▶ [Aim of the exercise] Search term "configuration": please show all lines in the listing that contain it.

▶ [The data]
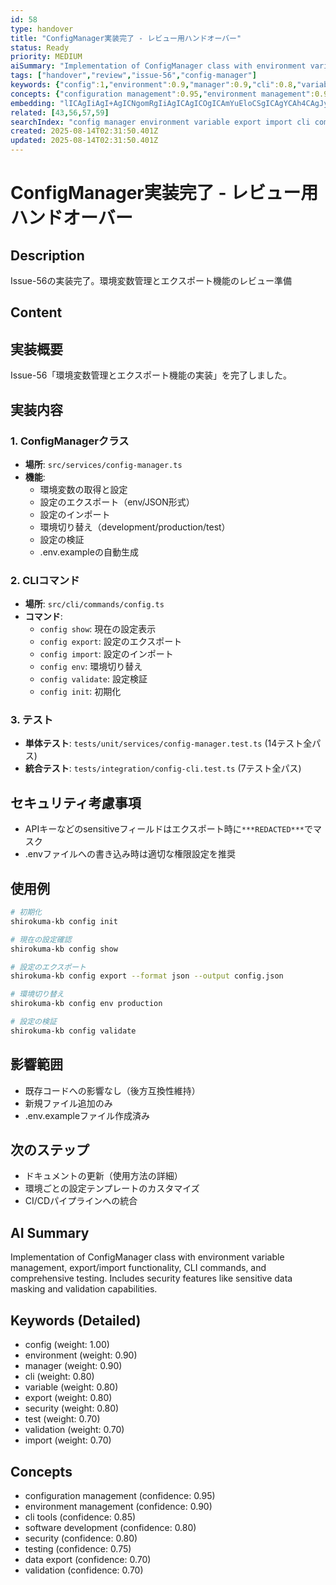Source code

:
 ```yaml
---
id: 58
type: handover
title: "ConfigManager実装完了 - レビュー用ハンドオーバー"
status: Ready
priority: MEDIUM
aiSummary: "Implementation of ConfigManager class with environment variable management, export/import functionality, CLI commands, and comprehensive testing. Includes security features like sensitive data masking and validation capabilities."
tags: ["handover","review","issue-56","config-manager"]
keywords: {"config":1,"environment":0.9,"manager":0.9,"cli":0.8,"variable":0.8}
concepts: {"configuration management":0.95,"environment management":0.9,"cli tools":0.85,"software development":0.8,"security":0.8}
embedding: "lICAgIiAgI+AgICNgomRgIiAgICAgICOgICAmYuEloCSgICAgYCAh4CAgJyRgZKAkoCAgIiAgICAgICUkI6WgIaAgICQgICBgICAkJKhj4CSgICAkYCAh4CAgJCOqISAnYCAgIqAgI6AgICFhaSAgJ6AgICCgICPgICAg4CZhoA="
related: [43,56,57,59]
searchIndex: "config manager environment variable export import cli command validation security api key test integration json"
created: 2025-08-14T02:31:50.401Z
updated: 2025-08-14T02:31:50.401Z
---
```


# ConfigManager実装完了 - レビュー用ハンドオーバー

## Description

Issue-56の実装完了。環境変数管理とエクスポート機能のレビュー準備

## Content

## 実装概要
Issue-56「環境変数管理とエクスポート機能の実装」を完了しました。

## 実装内容

### 1. ConfigManagerクラス
- **場所**: `src/services/config-manager.ts`
- **機能**:
  - 環境変数の取得と設定
  - 設定のエクスポート（env/JSON形式）
  - 設定のインポート
  - 環境切り替え（development/production/test）
  - 設定の検証
  - .env.exampleの自動生成

### 2. CLIコマンド
- **場所**: `src/cli/commands/config.ts`
- **コマンド**:
  - `config show`: 現在の設定表示
  - `config export`: 設定のエクスポート
  - `config import`: 設定のインポート
  - `config env`: 環境切り替え
  - `config validate`: 設定検証
  - `config init`: 初期化

### 3. テスト
- **単体テスト**: `tests/unit/services/config-manager.test.ts` (14テスト全パス)
- **統合テスト**: `tests/integration/config-cli.test.ts` (7テスト全パス)

## セキュリティ考慮事項
- APIキーなどのsensitiveフィールドはエクスポート時に`***REDACTED***`でマスク
- .envファイルへの書き込み時は適切な権限設定を推奨

## 使用例
```bash
# 初期化
shirokuma-kb config init

# 現在の設定確認
shirokuma-kb config show

# 設定のエクスポート
shirokuma-kb config export --format json --output config.json

# 環境切り替え
shirokuma-kb config env production

# 設定の検証
shirokuma-kb config validate
```

## 影響範囲
- 既存コードへの影響なし（後方互換性維持）
- 新規ファイル追加のみ
- .env.exampleファイル作成済み

## 次のステップ
- ドキュメントの更新（使用方法の詳細）
- 環境ごとの設定テンプレートのカスタマイズ
- CI/CDパイプラインへの統合

## AI Summary

Implementation of ConfigManager class with environment variable management, export/import functionality, CLI commands, and comprehensive testing. Includes security features like sensitive data masking and validation capabilities.

## Keywords (Detailed)

- config (weight: 1.00)
- environment (weight: 0.90)
- manager (weight: 0.90)
- cli (weight: 0.80)
- variable (weight: 0.80)
- export (weight: 0.80)
- security (weight: 0.80)
- test (weight: 0.70)
- validation (weight: 0.70)
- import (weight: 0.70)

## Concepts

- configuration management (confidence: 0.95)
- environment management (confidence: 0.90)
- cli tools (confidence: 0.85)
- software development (confidence: 0.80)
- security (confidence: 0.80)
- testing (confidence: 0.75)
- data export (confidence: 0.70)
- validation (confidence: 0.70)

▶ [Finished task]
concepts: {"configuration management":0.95,"environment management":0.9,"cli tools":0.85,"software development":0.8,"security":0.8}
- configuration management (confidence: 0.95)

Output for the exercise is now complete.